Santiago Internship Stories: MPH’s Howell Studying Police Brutality

September 02, 2020

Kristina Howell is a second-year student at Columbia’s Mailman School of Public Health (MPH) in the epidemiology department with a certificate in global health. She is currently doing her practicum remotely at the Society and Health Research Center (CISS by its acronym in Spanish) at Chile’s Universidad Mayor, while based in Florida. There, alongside Columbia med school student Thomas Wagner, she is working under the guidance of Álvaro Castillo Carniglia, an associate professor at CISS, and PhD student Abraham Gajardo.

Q: Can you tell me more about your practicum?

A: We are trying to quantify the direct health effects of police brutality and tear gas. Chile had a very high volume of protests in October 2019, some call it a social awakening, as a lot of the protesters had signs saying “Chile despertó” [“Chile has awakened”]. But there was a lot of government pushback on the protests and a lot of hospitalizations. We are trying to figure out the health effects of that in terms of quantity [of related injuries] and spikes [in medical consultations and hospitalizations].

Q: What have you learned so far?

A: I hadn’t previously had experience with the very beginning of working on a project, such as developing a research hypothesis and what not. We had to figure out what our study criteria should be, what our control group should be, in which way could there possibly be confounders, and do we need to worry about seasonality trends. The beginning details of formulating a research question is something I gained a lot of experience with. As well as the challenges of conducting research and data analysis, especially in places where there are several challenges in gathering the data. Also not being there is a challenge in and of itself.

Q: What data collection challenges did you come across?

A: We’re using publicly available data, reported to the Chilean Ministry of Health. Some hospitals have daily trauma consultations and hospitalizations that they report every month. Some hospitals simply don’t report it, so if we have an entire year of data, and we’re missing just one month, it will throw off our predictions, even if we’re missing just a little bit of the data.
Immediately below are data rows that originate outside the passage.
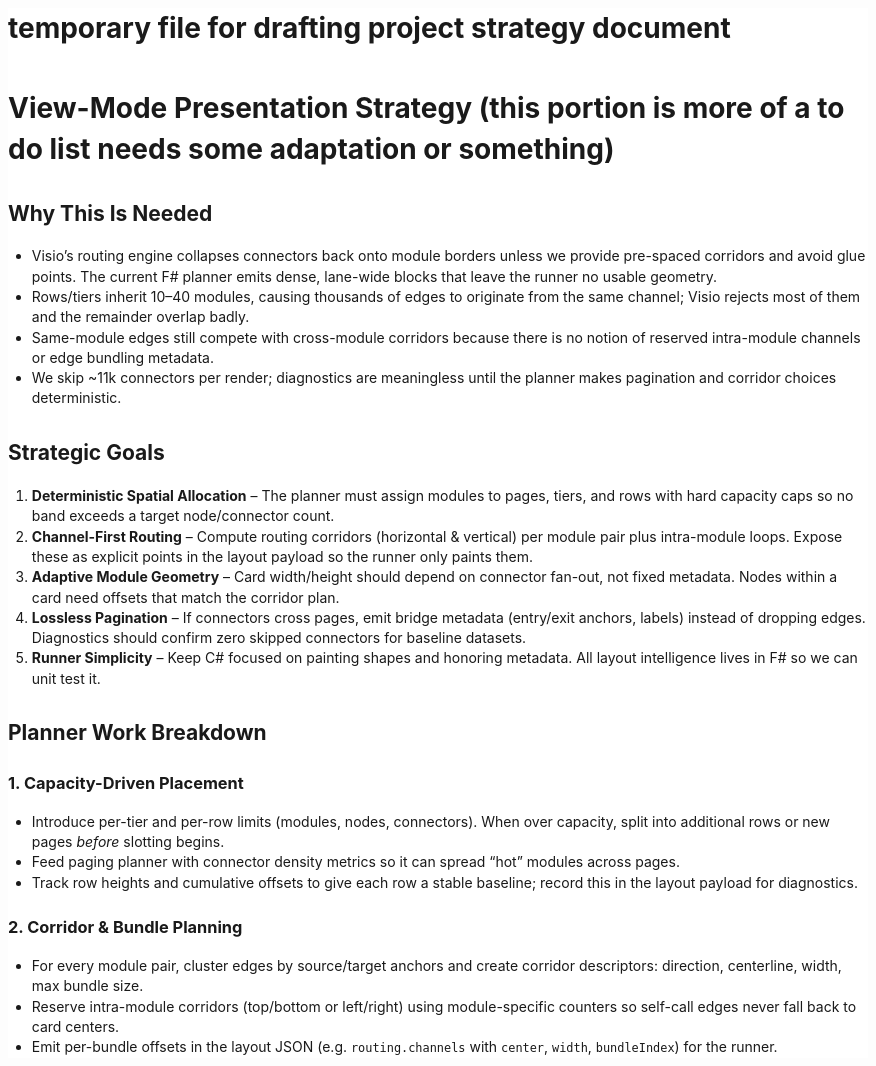 # temporary file for drafting project strategy document

# View-Mode Presentation Strategy (this portion is more of a to do list needs some adaptation or something)

## Why This Is Needed
- Visio’s routing engine collapses connectors back onto module borders unless we provide pre-spaced corridors and avoid glue points. The current F# planner emits dense, lane-wide blocks that leave the runner no usable geometry.
- Rows/tiers inherit 10–40 modules, causing thousands of edges to originate from the same channel; Visio rejects most of them and the remainder overlap badly.
- Same-module edges still compete with cross-module corridors because there is no notion of reserved intra-module channels or edge bundling metadata.
- We skip ~11k connectors per render; diagnostics are meaningless until the planner makes pagination and corridor choices deterministic.

## Strategic Goals
1. **Deterministic Spatial Allocation** – The planner must assign modules to pages, tiers, and rows with hard capacity caps so no band exceeds a target node/connector count.
2. **Channel-First Routing** – Compute routing corridors (horizontal & vertical) per module pair plus intra-module loops. Expose these as explicit points in the layout payload so the runner only paints them.
3. **Adaptive Module Geometry** – Card width/height should depend on connector fan-out, not fixed metadata. Nodes within a card need offsets that match the corridor plan.
4. **Lossless Pagination** – If connectors cross pages, emit bridge metadata (entry/exit anchors, labels) instead of dropping edges. Diagnostics should confirm zero skipped connectors for baseline datasets.
5. **Runner Simplicity** – Keep C# focused on painting shapes and honoring metadata. All layout intelligence lives in F# so we can unit test it.

## Planner Work Breakdown
### 1. Capacity-Driven Placement
- Introduce per-tier and per-row limits (modules, nodes, connectors). When over capacity, split into additional rows or new pages _before_ slotting begins.
- Feed paging planner with connector density metrics so it can spread “hot” modules across pages.
- Track row heights and cumulative offsets to give each row a stable baseline; record this in the layout payload for diagnostics.

### 2. Corridor & Bundle Planning
- For every module pair, cluster edges by source/target anchors and create corridor descriptors: direction, centerline, width, max bundle size.
- Reserve intra-module corridors (top/bottom or left/right) using module-specific counters so self-call edges never fall back to card centers.
- Emit per-bundle offsets in the layout JSON (e.g. `routing.channels` with `center`, `width`, `bundleIndex`) for the runner.

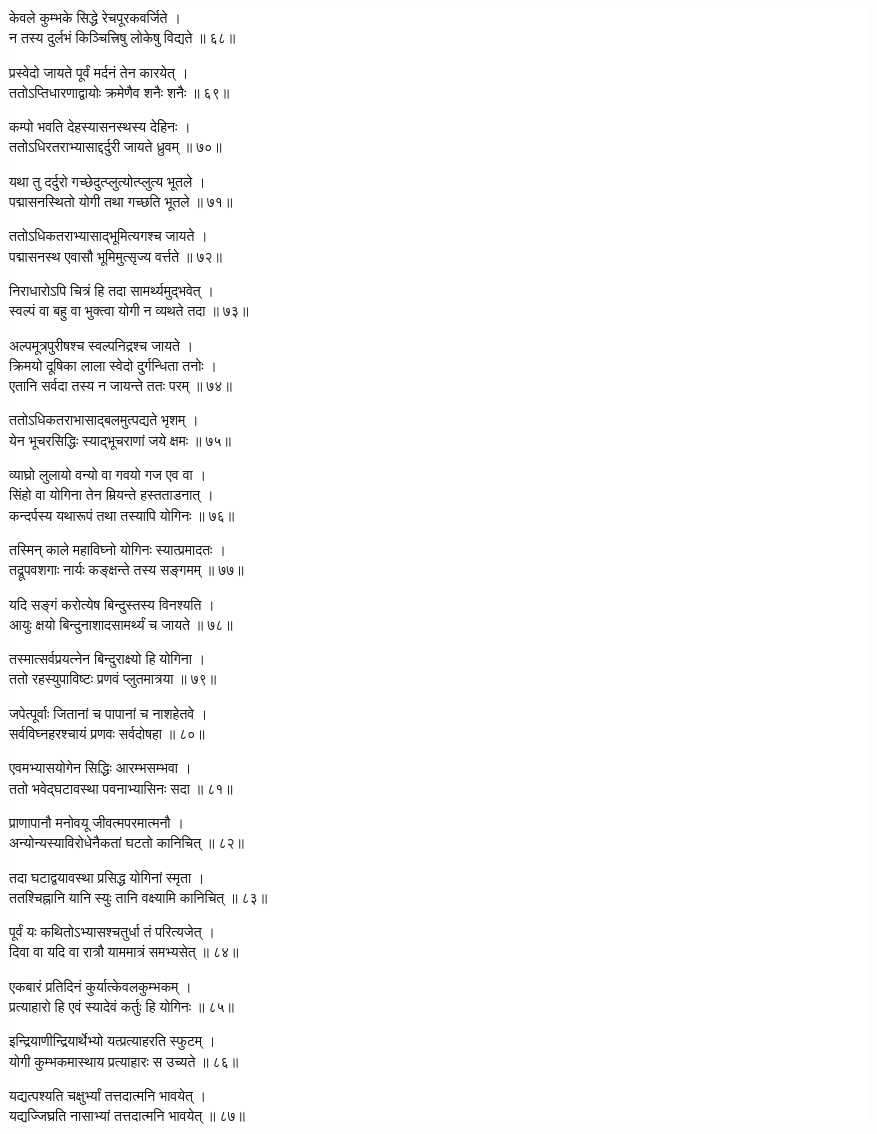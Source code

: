 केवले कुम्भके सिद्धे रेचपूरकवर्जिते ।  
न तस्य दुर्लभं किञ्चित्त्रिषु लोकेषु विद्यते ॥ ६८॥  
  
प्रस्वेदो जायते पूर्वं मर्दनं तेन कारयेत् ।  
ततोऽप्तिधारणाद्वायोः क्रमेणैव शनैः शनैः ॥ ६९॥  
  
कम्पो भवति देहस्यासनस्थस्य देहिनः ।  
ततोऽधिरतराभ्यासाद्दर्दुरी जायते ध्रुवम् ॥ ७०॥  
  
यथा तु दर्दुरो गच्छेदुत्प्लुत्योत्प्लुत्य भूतले ।  
पद्मासनस्थितो योगी तथा गच्छति भूतले ॥ ७१॥  
  
ततोऽधिकतराभ्यासाद्भूमित्यगश्च जायते ।  
पद्मासनस्थ एवासौ भूमिमुत्सृज्य वर्त्तते ॥ ७२॥  
  
निराधारोऽपि चित्रं हि तदा सामर्थ्यमुद्भवेत् ।  
स्वल्पं वा बहु वा भुक्त्वा योगी न व्यथते तदा ॥ ७३॥  
  
अल्पमूत्रपुरीषश्च स्वल्पनिद्रश्च जायते ।  
क्रिमयो दूषिका लाला स्वेदो दुर्गन्धिता तनोः ।  
एतानि सर्वदा तस्य न जायन्ते ततः परम् ॥ ७४॥  
  
ततोऽधिकतराभासाद्बलमुत्पद्यते भृशम् ।  
येन भूचरसिद्धिः स्याद्भूचराणां जये क्षमः ॥ ७५॥  
  
व्याघ्रो लुलायो वन्यो वा गवयो गज एव वा ।  
सिंहो वा योगिना तेन म्रियन्ते हस्तताडनात् ।  
कन्दर्पस्य यथारूपं तथा तस्यापि योगिनः ॥ ७६॥  
  
तस्मिन् काले महाविघ्नो योगिनः स्यात्प्रमादतः ।  
तद्रूपवशगाः नार्यः कङ्क्षन्ते तस्य सङ्गमम् ॥ ७७॥  
  
यदि सङ्गं करोत्येष बिन्दुस्तस्य विनश्यति ।  
आयुः क्षयो बिन्दुनाशादसामर्थ्यं च जायते ॥ ७८॥  
  
तस्मात्सर्वप्रयत्नेन बिन्दुराक्ष्यो हि योगिना ।  
ततो रहस्युपाविष्टः प्रणवं  प्लुतमात्रया ॥ ७९॥  
  
जपेत्पूर्वाः जितानां च पापानां च नाशहेतवे ।  
सर्वविघ्नहरश्चायं प्रणवः सर्वदोषहा ॥ ८०॥  
  
एवमभ्यासयोगेन सिद्धिः आरम्भसम्भवा ।  
ततो भवेद्घटावस्था पवनाभ्यासिनः सदा ॥ ८१॥  
  
प्राणापानौ मनोवयू जीवत्मपरमात्मनौ ।  
अन्योन्यस्याविरोधेनैकतां घटतो कानिचित् ॥ ८२॥  
  
तदा घटाद्वयावस्था प्रसिद्ध योगिनां स्मृता ।  
ततश्चिह्नानि यानि स्युः तानि वक्ष्यामि कानिचित् ॥ ८३॥  
  
पूर्वं यः कथितोऽभ्यासश्चतुर्धा तं परित्यजेत् ।  
दिवा वा यदि वा रात्रौ याममात्रं समभ्यसेत् ॥ ८४॥  
  
एकबारं प्रतिदिनं कुर्यात्केवलकुम्भकम् ।  
प्रत्याहारो हि एवं स्यादेवं कर्तुः हि योगिनः ॥ ८५॥  
  
इन्द्रियाणीन्द्रियार्थेभ्यो यत्प्रत्याहरति स्फुटम् ।  
योगी कुम्भकमास्थाय प्रत्याहारः स उच्यते ॥ ८६॥  
  
यद्यत्पश्यति चक्षुर्भ्यां तत्तदात्मनि भावयेत् ।  
यद्यज्जिघ्रति  नासाभ्यां तत्तदात्मनि भावयेत् ॥ ८७॥  
  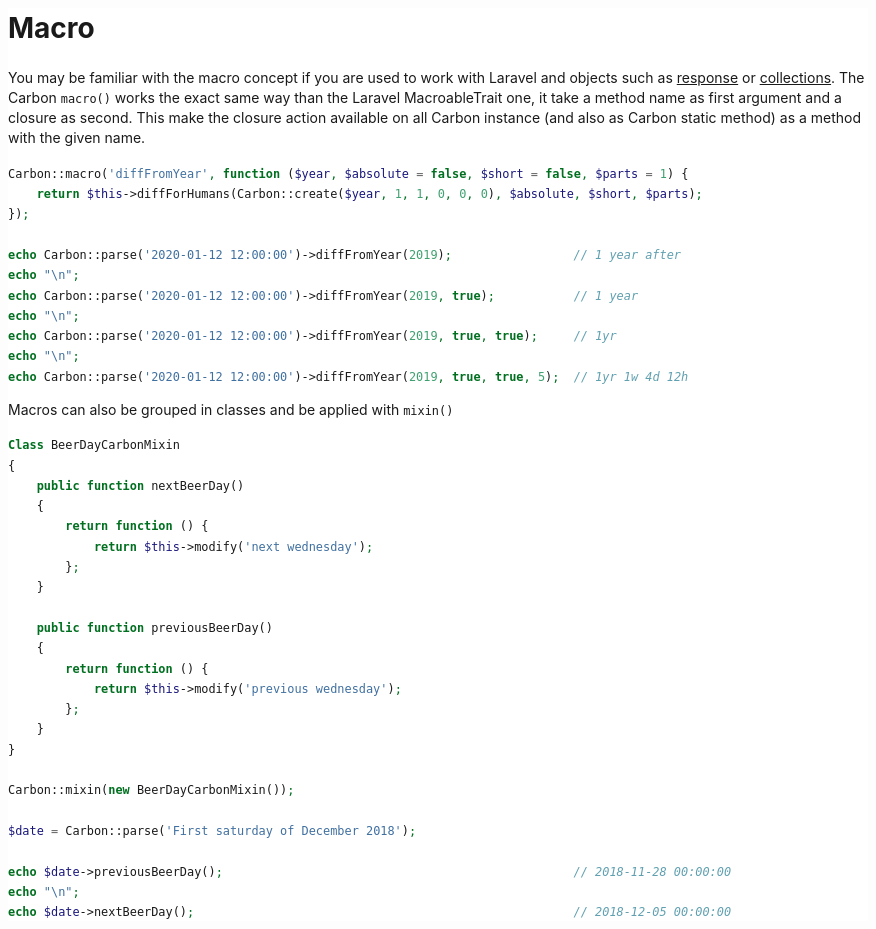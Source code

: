 # Macro

You may be familiar with the macro concept if you are used to work with Laravel and objects such as [response](https://laravel.com/docs/5.6/responses#response-macros) or [collections](https://laravel.com/docs/5.6/collections#extending-collections). The Carbon `macro()` works the exact same way than the Laravel MacroableTrait one, it take a method name as first argument and a closure as second. This make the closure action available on all Carbon instance (and also as Carbon static method) as a method with the given name.

```php
Carbon::macro('diffFromYear', function ($year, $absolute = false, $short = false, $parts = 1) {
    return $this->diffForHumans(Carbon::create($year, 1, 1, 0, 0, 0), $absolute, $short, $parts);
});

echo Carbon::parse('2020-01-12 12:00:00')->diffFromYear(2019);                 // 1 year after
echo "\n";
echo Carbon::parse('2020-01-12 12:00:00')->diffFromYear(2019, true);           // 1 year
echo "\n";
echo Carbon::parse('2020-01-12 12:00:00')->diffFromYear(2019, true, true);     // 1yr
echo "\n";
echo Carbon::parse('2020-01-12 12:00:00')->diffFromYear(2019, true, true, 5);  // 1yr 1w 4d 12h
```

Macros can also be grouped in classes and be applied with `mixin()`

```php
Class BeerDayCarbonMixin
{
    public function nextBeerDay()
    {
        return function () {
            return $this->modify('next wednesday');
        };
    }

    public function previousBeerDay()
    {
        return function () {
            return $this->modify('previous wednesday');
        };
    }
}

Carbon::mixin(new BeerDayCarbonMixin());

$date = Carbon::parse('First saturday of December 2018');

echo $date->previousBeerDay();                                                 // 2018-11-28 00:00:00
echo "\n";
echo $date->nextBeerDay();                                                     // 2018-12-05 00:00:00
```
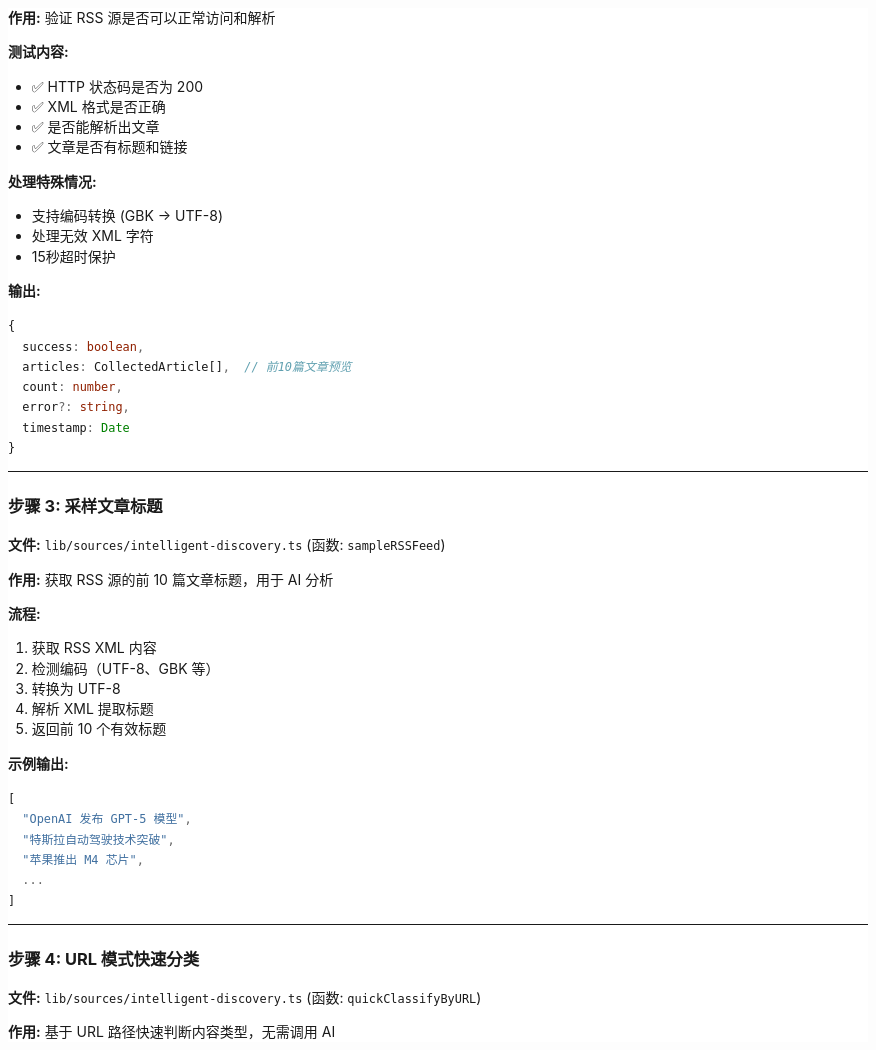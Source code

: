 **作用:** 验证 RSS 源是否可以正常访问和解析

**测试内容:**
- ✅ HTTP 状态码是否为 200
- ✅ XML 格式是否正确
- ✅ 是否能解析出文章
- ✅ 文章是否有标题和链接

**处理特殊情况:**
- 支持编码转换 (GBK → UTF-8)
- 处理无效 XML 字符
- 15秒超时保护

**输出:**
```typescript
{
  success: boolean,
  articles: CollectedArticle[],  // 前10篇文章预览
  count: number,
  error?: string,
  timestamp: Date
}
```

---

### 步骤 3: 采样文章标题

**文件:** `lib/sources/intelligent-discovery.ts` (函数: `sampleRSSFeed`)

**作用:** 获取 RSS 源的前 10 篇文章标题，用于 AI 分析

**流程:**
1. 获取 RSS XML 内容
2. 检测编码（UTF-8、GBK 等）
3. 转换为 UTF-8
4. 解析 XML 提取标题
5. 返回前 10 个有效标题

**示例输出:**
```javascript
[
  "OpenAI 发布 GPT-5 模型",
  "特斯拉自动驾驶技术突破",
  "苹果推出 M4 芯片",
  ...
]
```

---

### 步骤 4: URL 模式快速分类

**文件:** `lib/sources/intelligent-discovery.ts` (函数: `quickClassifyByURL`)

**作用:** 基于 URL 路径快速判断内容类型，无需调用 AI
Q: What are the challenges of being a virtual intern?

A: When I was doing data analysis at Columbia, I had somebody who was physically there with me. He could quickly look at my code and point out some little mistake. When I’m all by myself, working by myself and putting in all these hours of research, I can’t necessarily call someone up for a minute or two to help me with a tiny question. Arranging a meeting requires appointments, emails, time and scheduling. It’s not necessarily the physical constant support.

Q: Why did you pick this internship specifically?

A: I think it’s really important work that doesn’t necessarily get done. I feel like so much of the research is U.S.-centered, especially with police brutality and tear gas. Even globally, we don’t know very much about it. We don’t know the long-term health effects of tear gas, what it does to the body. There’s been hypotheses on maternal health and complications, chronic airway disease, etc. The fact that these things are readily used around the world to act as crowd control for what is almost always peaceful protests, which at least in the U.S. is our very first right, to speak our mind, gather in large groups, and protest what we think is not right. The fact is that there are very dangerous methods used against us, and others around the world that we don’t know anything about and aren’t caring to learn about. I saw it as an opportunity to bridge some of the gaps in knowledge.

Q: What do you miss about NYC?

A: Everything. What I miss most is going outside and studying. I love going outside and studying. Which I guess you can do anywhere, but something about hopping on the subway and going to a coffee shop and studying for the day is nice.

Q: Favorite study spots?

A: It’s very small and crowded, a coffee shop called the Chipped Cup.

Q: If you could go anywhere in the world right now, where would you like to travel?

A: Spain. I really love Spain. I studied abroad there once and I really liked it.

Q: Any book recommendations?

A: I’m currently reading a book called A People’s History of Heaven. It’s about a slum in Bangalore and the coming of age of all these girls.